There were over 120 SWOs in attendance from all 17 warrant officer branches, including over 30 Aviation warrant officers. Among these SWOs were representatives from the United States Army Aviation Center of Excellence, total force combat aviation brigade command chief warrant officers (CCWO), National Guard state CCWOs, Special Operations Aviation, Human Resources Command, Aviation and Missile Command, HQDA G-1, G-3, G-4, and the Warrant Officer Career College.
SWOs from the cohort provided briefings on the WO2025, the Army Warrant Officer Solarium, and Warrant Officer Professional Military Education. Seven senior Army leaders spoke during the Summit: Training and Doctrine Command Commanding General, GEN David Perkins; Army Materiel Command Commanding General, GEN Dennis Via; U.S. Army Pacific Commanding General, GEN Vincent Brooks; Combined Arms Center Commanding General, LTG Robert Brown; Army G-1, LTG James McConville; Army G-3, LTG Joseph Anderson; and Army G-4, LTG Gustave Perna.
GEN Odierno states United States Army Warrant Officers, a cohort within the officer corps, are the Army’s premier land force technical experts and systems integrators. Increased reliance on warrant officers to meet current and future Army requirements necessitates the delivery of warrant officer training and education that keeps pace with rapidly changing technological advancements and dynamic operational environments.
The Warrant Officer 2025 Strategy is organized into four broad lines of effort (LOEs), Accessions, Development, Talent Management, and Army Profession, supported by two crosscutting concepts. The two crosscutting concepts – Leader Development and the Army Profession – serve to link the four LOEs. The strategic approach organizes the LOEs by purpose and links supporting objectives and key tasks to the strategic ends. The supporting objectives define realistic outcomes that are necessary and sufficient to achieve the desired end state. The key tasks are the specific efforts identified as most likely to produce the desired outcomes.
Senior leaders from the Army provided insights, lessons learned, and the future. Each told personal stories about their experiences with warrant Officers.

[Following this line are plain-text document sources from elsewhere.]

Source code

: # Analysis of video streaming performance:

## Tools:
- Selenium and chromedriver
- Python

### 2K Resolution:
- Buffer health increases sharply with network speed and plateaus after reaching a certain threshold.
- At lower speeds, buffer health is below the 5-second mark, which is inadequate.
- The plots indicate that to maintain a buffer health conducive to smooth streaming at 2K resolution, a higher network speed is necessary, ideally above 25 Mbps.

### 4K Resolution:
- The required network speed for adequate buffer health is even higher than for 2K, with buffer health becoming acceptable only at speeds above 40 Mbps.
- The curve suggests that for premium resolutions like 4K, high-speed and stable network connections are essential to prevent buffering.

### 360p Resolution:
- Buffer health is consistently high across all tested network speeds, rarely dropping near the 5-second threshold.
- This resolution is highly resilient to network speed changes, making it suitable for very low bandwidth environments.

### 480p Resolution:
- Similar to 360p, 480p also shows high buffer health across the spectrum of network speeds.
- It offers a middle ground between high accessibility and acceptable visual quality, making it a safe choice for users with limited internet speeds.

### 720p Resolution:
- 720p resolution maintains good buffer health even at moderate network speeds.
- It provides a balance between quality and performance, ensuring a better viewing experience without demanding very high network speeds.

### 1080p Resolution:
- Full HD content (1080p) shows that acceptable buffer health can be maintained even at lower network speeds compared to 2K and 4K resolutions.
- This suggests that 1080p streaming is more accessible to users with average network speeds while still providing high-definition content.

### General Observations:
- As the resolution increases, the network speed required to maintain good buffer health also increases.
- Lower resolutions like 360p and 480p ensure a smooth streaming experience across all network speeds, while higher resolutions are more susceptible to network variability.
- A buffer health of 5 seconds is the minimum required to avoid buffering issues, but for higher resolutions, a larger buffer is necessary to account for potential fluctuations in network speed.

These stories highlighted the contributions to not only their career, but also their contributions to the Army. The dominate message is warrant officers must maintain the emphasis on being knowledgeable. Warrant officers take action to be the technical expert and provide frank advice, in the words of LTG Anderson “don’t stop telling the truth.”

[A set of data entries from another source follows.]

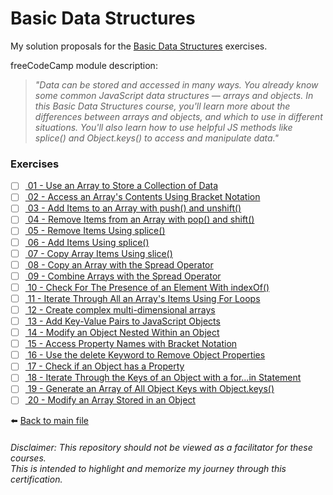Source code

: # Basic Data Structures

My solution proposals for the [Basic Data Structures](https://www.freecodecamp.org/learn/javascript-algorithms-and-data-structures/#basic-data-structures)
exercises.

freeCodeCamp module description:
> *"Data can be stored and accessed in many ways. You already know some common JavaScript data structures — arrays and objects. In this Basic Data Structures course, you'll learn more about the differences between arrays and objects, and which to use in different situations. You'll also learn how to use helpful JS methods like splice() and Object.keys() to access and manipulate data."*

### Exercises

- [ ] [ 01 - Use an Array to Store a Collection of Data]()
- [ ] [ 02 - Access an Array's Contents Using Bracket Notation]()
- [ ] [ 03 - Add Items to an Array with push() and unshift()]()
- [ ] [ 04 - Remove Items from an Array with pop() and shift()]()
- [ ] [ 05 - Remove Items Using splice()]()
- [ ] [ 06 - Add Items Using splice()]()
- [ ] [ 07 - Copy Array Items Using slice()]()
- [ ] [ 08 - Copy an Array with the Spread Operator]()
- [ ] [ 09 - Combine Arrays with the Spread Operator]()
- [ ] [ 10 - Check For The Presence of an Element With indexOf()]()
- [ ] [ 11 - Iterate Through All an Array's Items Using For Loops]()
- [ ] [ 12 - Create complex multi-dimensional arrays]()
- [ ] [ 13 - Add Key-Value Pairs to JavaScript Objects]()
- [ ] [ 14 - Modify an Object Nested Within an Object]()
- [ ] [ 15 - Access Property Names with Bracket Notation]()
- [ ] [ 16 - Use the delete Keyword to Remove Object Properties]()
- [ ] [ 17 - Check if an Object has a Property]()
- [ ] [ 18 - Iterate Through the Keys of an Object with a for...in Statement]()
- [ ] [ 19 - Generate an Array of All Object Keys with Object.keys()]()
- [ ] [ 20 - Modify an Array Stored in an Object]()

⬅️ [Back to main file](../README.md)

###### Disclaimer: This repository should not be viewed as a facilitator for these courses. <br> This is intended to highlight and memorize my journey through this certification.
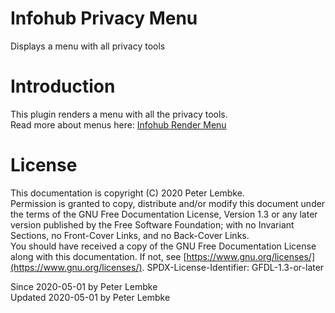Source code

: # Infohub Privacy Menu

Displays a menu with all privacy tools

# Introduction

This plugin renders a menu with all the privacy tools.  
Read more about menus here: [Infohub Render Menu](plugin,infohub_rendermenu)

# License

This documentation is copyright (C) 2020 Peter Lembke.  
Permission is granted to copy, distribute and/or modify this document under the terms of the GNU Free Documentation
License, Version 1.3 or any later version published by the Free Software Foundation; with no Invariant Sections, no
Front-Cover Links, and no Back-Cover Links.  
You should have received a copy of the GNU Free Documentation License along with this documentation. If not,
see [https://www.gnu.org/licenses/](https://www.gnu.org/licenses/). SPDX-License-Identifier: GFDL-1.3-or-later

Since 2020-05-01 by Peter Lembke  
Updated 2020-05-01 by Peter Lembke  
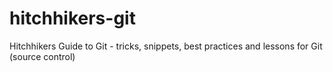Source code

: # hitchhikers-git
Hitchhikers Guide to Git - tricks, snippets, best practices and lessons for Git (source control)
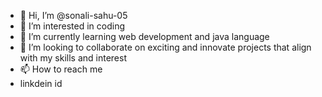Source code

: - 👋 Hi, I’m @sonali-sahu-05
- 👀 I’m interested in coding
- 🌱 I’m currently learning web development and java language
- 💞️ I’m looking to collaborate on exciting and innovate projects that align with my skills and interest
- 📫 How to reach me
- linkdein id 


<!---
sonali-sahu-05/sonali-sahu-05 is a ✨ special ✨ repository because its `README.md` (this file) appears on your GitHub profile.
You can click the Preview link to take a look at your changes.
--->
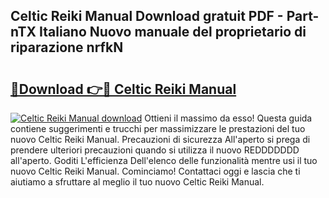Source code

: ## Celtic Reiki Manual Download gratuit PDF - Part-nTX Italiano Nuovo manuale del proprietario di riparazione nrfkN

# <h2><a href="http://dfh33lp.blite.top/?on=Celtic+Reiki+Manual">🔗Download 👉🔴 Celtic Reiki Manual</a></h2>

[![Celtic Reiki Manual download](https://i.imgur.com/lujVjoI.png)](http://dfh33lp.blite.top/?on=Celtic+Reiki+Manual)
Ottieni il massimo da esso! Questa guida contiene suggerimenti e trucchi per massimizzare le prestazioni del tuo nuovo Celtic Reiki Manual. Precauzioni di sicurezza All'aperto si prega di prendere ulteriori precauzioni quando si utilizza il nuovo REDDDDDDD all'aperto. Goditi L'efficienza Dell'elenco delle funzionalità mentre usi il tuo nuovo Celtic Reiki Manual. Cominciamo! Contattaci oggi e lascia che ti aiutiamo a sfruttare al meglio il tuo nuovo Celtic Reiki Manual.
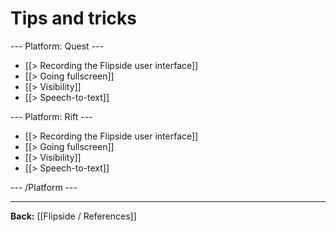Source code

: # Tips and tricks

--- Platform: Quest ---

* [[> Recording the Flipside user interface]]
* [[> Going fullscreen]]
* [[> Visibility]]
* [[> Speech-to-text]]

--- Platform: Rift ---

* [[> Recording the Flipside user interface]]
* [[> Going fullscreen]]
* [[> Visibility]]
* [[> Speech-to-text]]

--- /Platform ---

---

**Back:** [[Flipside / References]]
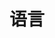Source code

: ---
title: "语言"
menu:
  main:
      identifier: "language"
      name: "语言"
      weight: 90
      params:
          icon: code
---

Some of the insights and strategic messaging from senior leaders focused on the agility, adaptability, and flexibility of our Soldiers. GEN Via talked about the unpredictable nature of the world with examples of Europe, Africa, and the Middle East. We must always reinvest in our Soldiers and train to maintain standards, discipline, and accountability. LTG Perna talked about the need to make sure our future portfolios are sustainable and modernized.
Development and Education
Many leaders discussed leader development and education, a CSA priority. LTG Brown discussed the impact of social media and immediate information. “Now we must do the right thing while the whole world is watching,” this is an update to doing the right thing while no one is watching. LTG McConville reminded us the Army is people. Personnel management will improve with systems currently being fielded, including the Integrated Personnel and Pay System – Army (IPPS-A). These systems will better manage talent by matching skills with assignments and requirements. LTG Anderson reiterated training starts at the company or troop levels. Commanders at all levels should develop training based on the need to maintain over-match capabilities required in the complex global environment.

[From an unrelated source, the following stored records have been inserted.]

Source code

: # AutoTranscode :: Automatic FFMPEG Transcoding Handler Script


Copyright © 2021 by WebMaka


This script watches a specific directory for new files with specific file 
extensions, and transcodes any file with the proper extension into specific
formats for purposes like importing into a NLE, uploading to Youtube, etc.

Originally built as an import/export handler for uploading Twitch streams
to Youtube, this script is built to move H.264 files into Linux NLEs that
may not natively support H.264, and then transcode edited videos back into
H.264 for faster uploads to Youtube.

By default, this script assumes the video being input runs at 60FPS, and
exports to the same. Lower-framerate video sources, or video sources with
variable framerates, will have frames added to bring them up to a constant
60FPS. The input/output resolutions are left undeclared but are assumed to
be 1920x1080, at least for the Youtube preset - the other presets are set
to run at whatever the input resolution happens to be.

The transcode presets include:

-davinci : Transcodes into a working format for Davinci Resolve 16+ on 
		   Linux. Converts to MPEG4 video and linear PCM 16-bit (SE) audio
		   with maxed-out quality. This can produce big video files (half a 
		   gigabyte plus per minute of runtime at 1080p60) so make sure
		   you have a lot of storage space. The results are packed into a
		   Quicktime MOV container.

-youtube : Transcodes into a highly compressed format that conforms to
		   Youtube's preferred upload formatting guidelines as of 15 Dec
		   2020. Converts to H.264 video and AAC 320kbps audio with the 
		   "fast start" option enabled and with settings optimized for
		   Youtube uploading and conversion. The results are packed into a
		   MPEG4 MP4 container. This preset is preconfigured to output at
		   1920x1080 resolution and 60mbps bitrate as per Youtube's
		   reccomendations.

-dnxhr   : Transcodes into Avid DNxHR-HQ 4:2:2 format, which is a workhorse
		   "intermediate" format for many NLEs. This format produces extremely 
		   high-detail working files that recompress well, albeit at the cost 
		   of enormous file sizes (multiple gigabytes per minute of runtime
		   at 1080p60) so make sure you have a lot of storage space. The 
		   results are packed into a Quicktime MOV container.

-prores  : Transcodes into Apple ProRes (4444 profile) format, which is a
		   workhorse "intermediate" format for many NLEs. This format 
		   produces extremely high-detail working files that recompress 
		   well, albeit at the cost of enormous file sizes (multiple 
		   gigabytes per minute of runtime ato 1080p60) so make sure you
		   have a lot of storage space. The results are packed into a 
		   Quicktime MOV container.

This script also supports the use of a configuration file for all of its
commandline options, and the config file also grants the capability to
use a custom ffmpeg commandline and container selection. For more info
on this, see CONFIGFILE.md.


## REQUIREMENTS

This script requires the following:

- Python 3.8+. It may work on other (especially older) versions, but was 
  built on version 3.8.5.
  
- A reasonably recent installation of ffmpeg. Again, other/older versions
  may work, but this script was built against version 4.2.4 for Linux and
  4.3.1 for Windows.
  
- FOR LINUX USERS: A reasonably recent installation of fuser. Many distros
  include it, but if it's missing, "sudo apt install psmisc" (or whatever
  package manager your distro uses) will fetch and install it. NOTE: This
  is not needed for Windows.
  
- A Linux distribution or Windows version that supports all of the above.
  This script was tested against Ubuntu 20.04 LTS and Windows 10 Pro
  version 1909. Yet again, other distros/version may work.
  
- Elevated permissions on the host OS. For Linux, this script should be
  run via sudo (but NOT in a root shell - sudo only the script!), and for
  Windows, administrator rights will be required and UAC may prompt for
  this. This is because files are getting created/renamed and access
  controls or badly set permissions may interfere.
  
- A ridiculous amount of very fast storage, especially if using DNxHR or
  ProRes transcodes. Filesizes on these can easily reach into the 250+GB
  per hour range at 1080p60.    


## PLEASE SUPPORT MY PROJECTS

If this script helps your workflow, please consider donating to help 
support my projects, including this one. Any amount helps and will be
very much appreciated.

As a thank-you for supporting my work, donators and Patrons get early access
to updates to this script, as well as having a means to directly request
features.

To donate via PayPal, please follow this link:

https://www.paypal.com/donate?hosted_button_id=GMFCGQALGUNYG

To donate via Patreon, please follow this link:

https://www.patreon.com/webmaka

CW5 Williams stated, “I had the privilege of hosting our very first Army Senior Warrant Officer Summit! This summit was the first of its kind for our cohort. Select Senior Warrant Officers across all compos and branches gathered in Washington, DC to hear and establish a dialog with several of our most senior leaders. A special thanks to our senior leaders, all briefers, and attendees. This was a phenomenal event!”
Remember to start our day asking, “What are we doing for the Warfighter?” At the end of the day, the answer is, “We provided no fail support to the Warfighter on the ground and in the air.”
Above the Best!
CW5 Allen R. “Randy” Godfrey is the chief warrant officer of the Aviation Branch with the U.S. Army Aviation Center of Excellence, Fort Rucker, AL.